• **Work order**
Give back every entry below, exactly as written.

-------------------------

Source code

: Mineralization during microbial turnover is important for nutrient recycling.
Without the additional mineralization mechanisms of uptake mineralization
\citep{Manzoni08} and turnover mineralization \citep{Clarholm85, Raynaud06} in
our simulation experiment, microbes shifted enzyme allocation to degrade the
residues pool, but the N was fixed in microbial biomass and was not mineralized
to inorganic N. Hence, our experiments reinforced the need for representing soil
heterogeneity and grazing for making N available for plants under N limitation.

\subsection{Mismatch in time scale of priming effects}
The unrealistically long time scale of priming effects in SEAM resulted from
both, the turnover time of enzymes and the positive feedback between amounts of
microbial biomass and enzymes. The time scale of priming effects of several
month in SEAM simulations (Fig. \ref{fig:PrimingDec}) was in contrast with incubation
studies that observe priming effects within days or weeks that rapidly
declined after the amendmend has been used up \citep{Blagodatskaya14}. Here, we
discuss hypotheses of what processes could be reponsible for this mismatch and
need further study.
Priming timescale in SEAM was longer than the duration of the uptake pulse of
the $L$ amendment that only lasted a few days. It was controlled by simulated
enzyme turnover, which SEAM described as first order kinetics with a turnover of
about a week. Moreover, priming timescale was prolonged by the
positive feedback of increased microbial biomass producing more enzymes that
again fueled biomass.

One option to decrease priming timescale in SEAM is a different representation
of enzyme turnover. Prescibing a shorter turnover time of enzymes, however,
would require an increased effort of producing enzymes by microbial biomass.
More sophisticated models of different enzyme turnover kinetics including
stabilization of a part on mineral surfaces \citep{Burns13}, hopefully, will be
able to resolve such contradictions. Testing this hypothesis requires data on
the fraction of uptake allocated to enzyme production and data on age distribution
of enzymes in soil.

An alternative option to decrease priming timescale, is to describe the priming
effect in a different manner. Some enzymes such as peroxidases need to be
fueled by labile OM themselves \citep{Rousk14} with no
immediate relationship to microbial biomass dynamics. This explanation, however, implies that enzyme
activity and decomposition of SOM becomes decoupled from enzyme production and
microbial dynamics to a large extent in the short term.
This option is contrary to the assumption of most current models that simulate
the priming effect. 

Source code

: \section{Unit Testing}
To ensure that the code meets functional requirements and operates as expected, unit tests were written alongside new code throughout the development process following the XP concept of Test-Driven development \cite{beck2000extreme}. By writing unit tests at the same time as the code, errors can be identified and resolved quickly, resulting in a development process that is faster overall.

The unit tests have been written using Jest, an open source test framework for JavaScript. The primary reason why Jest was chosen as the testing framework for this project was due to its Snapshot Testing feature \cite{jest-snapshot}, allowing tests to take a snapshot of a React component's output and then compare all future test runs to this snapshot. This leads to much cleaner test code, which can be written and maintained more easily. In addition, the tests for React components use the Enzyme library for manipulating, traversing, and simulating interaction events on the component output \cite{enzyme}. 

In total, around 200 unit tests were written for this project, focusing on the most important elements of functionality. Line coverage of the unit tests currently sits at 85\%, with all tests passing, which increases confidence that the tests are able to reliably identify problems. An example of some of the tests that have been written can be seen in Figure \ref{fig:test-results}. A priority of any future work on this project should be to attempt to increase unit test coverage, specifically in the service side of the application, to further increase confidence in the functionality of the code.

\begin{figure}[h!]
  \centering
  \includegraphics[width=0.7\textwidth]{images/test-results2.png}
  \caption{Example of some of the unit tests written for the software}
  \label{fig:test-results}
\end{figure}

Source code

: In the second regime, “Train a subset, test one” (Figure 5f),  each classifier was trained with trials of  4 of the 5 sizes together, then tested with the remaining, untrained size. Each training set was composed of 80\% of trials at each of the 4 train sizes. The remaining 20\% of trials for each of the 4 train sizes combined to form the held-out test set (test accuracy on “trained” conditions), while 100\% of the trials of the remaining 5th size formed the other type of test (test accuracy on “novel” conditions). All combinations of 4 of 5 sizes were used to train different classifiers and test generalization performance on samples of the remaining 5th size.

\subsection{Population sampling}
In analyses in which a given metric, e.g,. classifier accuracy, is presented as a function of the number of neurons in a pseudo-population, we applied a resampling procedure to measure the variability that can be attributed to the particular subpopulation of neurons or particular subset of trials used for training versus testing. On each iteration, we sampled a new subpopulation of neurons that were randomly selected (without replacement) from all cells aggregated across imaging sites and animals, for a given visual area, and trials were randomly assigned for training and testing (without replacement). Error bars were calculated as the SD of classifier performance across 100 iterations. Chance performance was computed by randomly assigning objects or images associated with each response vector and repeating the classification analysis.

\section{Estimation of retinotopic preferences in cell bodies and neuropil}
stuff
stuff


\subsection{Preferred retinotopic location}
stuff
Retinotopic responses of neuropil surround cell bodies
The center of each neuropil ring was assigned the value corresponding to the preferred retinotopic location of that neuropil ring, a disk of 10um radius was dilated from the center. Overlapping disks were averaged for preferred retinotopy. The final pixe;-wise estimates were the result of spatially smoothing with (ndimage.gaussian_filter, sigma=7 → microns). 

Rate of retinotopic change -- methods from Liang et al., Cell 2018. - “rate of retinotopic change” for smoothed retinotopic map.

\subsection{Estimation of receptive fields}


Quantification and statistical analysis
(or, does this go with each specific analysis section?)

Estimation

-------------------------

• **The completed task**
Source code

: Mineralization during microbial turnover is important for nutrient recycling.
Without the additional mineralization mechanisms of uptake mineralization
\citep{Manzoni08} and turnover mineralization \citep{Clarholm85, Raynaud06} in
our simulation experiment, microbes shifted enzyme allocation to degrade the
residues pool, but the N was fixed in microbial biomass and was not mineralized
to inorganic N. Hence, our experiments reinforced the need for representing soil
heterogeneity and grazing for making N available for plants under N limitation.

\subsection{Mismatch in time scale of priming effects}
The unrealistically long time scale of priming effects in SEAM resulted from
both, the turnover time of enzymes and the positive feedback between amounts of
microbial biomass and enzymes. The time scale of priming effects of several
month in SEAM simulations (Fig. \ref{fig:PrimingDec}) was in contrast with incubation
studies that observe priming effects within days or weeks that rapidly
declined after the amendmend has been used up \citep{Blagodatskaya14}. Here, we
discuss hypotheses of what processes could be reponsible for this mismatch and
need further study.
Priming timescale in SEAM was longer than the duration of the uptake pulse of
the $L$ amendment that only lasted a few days. It was controlled by simulated
enzyme turnover, which SEAM described as first order kinetics with a turnover of
about a week. Moreover, priming timescale was prolonged by the
positive feedback of increased microbial biomass producing more enzymes that
again fueled biomass.

One option to decrease priming timescale in SEAM is a different representation
of enzyme turnover. Prescibing a shorter turnover time of enzymes, however,
would require an increased effort of producing enzymes by microbial biomass.
More sophisticated models of different enzyme turnover kinetics including
stabilization of a part on mineral surfaces \citep{Burns13}, hopefully, will be
able to resolve such contradictions. Testing this hypothesis requires data on
the fraction of uptake allocated to enzyme production and data on age distribution
of enzymes in soil.

An alternative option to decrease priming timescale, is to describe the priming
effect in a different manner. Some enzymes such as peroxidases need to be
fueled by labile OM themselves \citep{Rousk14} with no
immediate relationship to microbial biomass dynamics. This explanation, however, implies that enzyme
activity and decomposition of SOM becomes decoupled from enzyme production and
microbial dynamics to a large extent in the short term.
This option is contrary to the assumption of most current models that simulate
the priming effect. 

Source code

: \section{Unit Testing}
To ensure that the code meets functional requirements and operates as expected, unit tests were written alongside new code throughout the development process following the XP concept of Test-Driven development \cite{beck2000extreme}. By writing unit tests at the same time as the code, errors can be identified and resolved quickly, resulting in a development process that is faster overall.

The unit tests have been written using Jest, an open source test framework for JavaScript. The primary reason why Jest was chosen as the testing framework for this project was due to its Snapshot Testing feature \cite{jest-snapshot}, allowing tests to take a snapshot of a React component's output and then compare all future test runs to this snapshot. This leads to much cleaner test code, which can be written and maintained more easily. In addition, the tests for React components use the Enzyme library for manipulating, traversing, and simulating interaction events on the component output \cite{enzyme}. 

In total, around 200 unit tests were written for this project, focusing on the most important elements of functionality. Line coverage of the unit tests currently sits at 85\%, with all tests passing, which increases confidence that the tests are able to reliably identify problems. An example of some of the tests that have been written can be seen in Figure \ref{fig:test-results}. A priority of any future work on this project should be to attempt to increase unit test coverage, specifically in the service side of the application, to further increase confidence in the functionality of the code.

\begin{figure}[h!]
  \centering
  \includegraphics[width=0.7\textwidth]{images/test-results2.png}
  \caption{Example of some of the unit tests written for the software}
  \label{fig:test-results}
\end{figure}

Source code

: In the second regime, “Train a subset, test one” (Figure 5f),  each classifier was trained with trials of  4 of the 5 sizes together, then tested with the remaining, untrained size. Each training set was composed of 80\% of trials at each of the 4 train sizes. The remaining 20\% of trials for each of the 4 train sizes combined to form the held-out test set (test accuracy on “trained” conditions), while 100\% of the trials of the remaining 5th size formed the other type of test (test accuracy on “novel” conditions). All combinations of 4 of 5 sizes were used to train different classifiers and test generalization performance on samples of the remaining 5th size.

\subsection{Population sampling}
In analyses in which a given metric, e.g,. classifier accuracy, is presented as a function of the number of neurons in a pseudo-population, we applied a resampling procedure to measure the variability that can be attributed to the particular subpopulation of neurons or particular subset of trials used for training versus testing. On each iteration, we sampled a new subpopulation of neurons that were randomly selected (without replacement) from all cells aggregated across imaging sites and animals, for a given visual area, and trials were randomly assigned for training and testing (without replacement). Error bars were calculated as the SD of classifier performance across 100 iterations. Chance performance was computed by randomly assigning objects or images associated with each response vector and repeating the classification analysis.

\section{Estimation of retinotopic preferences in cell bodies and neuropil}
stuff
stuff


\subsection{Preferred retinotopic location}
stuff
Retinotopic responses of neuropil surround cell bodies
The center of each neuropil ring was assigned the value corresponding to the preferred retinotopic location of that neuropil ring, a disk of 10um radius was dilated from the center. Overlapping disks were averaged for preferred retinotopy. The final pixe;-wise estimates were the result of spatially smoothing with (ndimage.gaussian_filter, sigma=7 → microns). 

Rate of retinotopic change -- methods from Liang et al., Cell 2018. - “rate of retinotopic change” for smoothed retinotopic map.

\subsection{Estimation of receptive fields}


Quantification and statistical analysis
(or, does this go with each specific analysis section?)

Estimation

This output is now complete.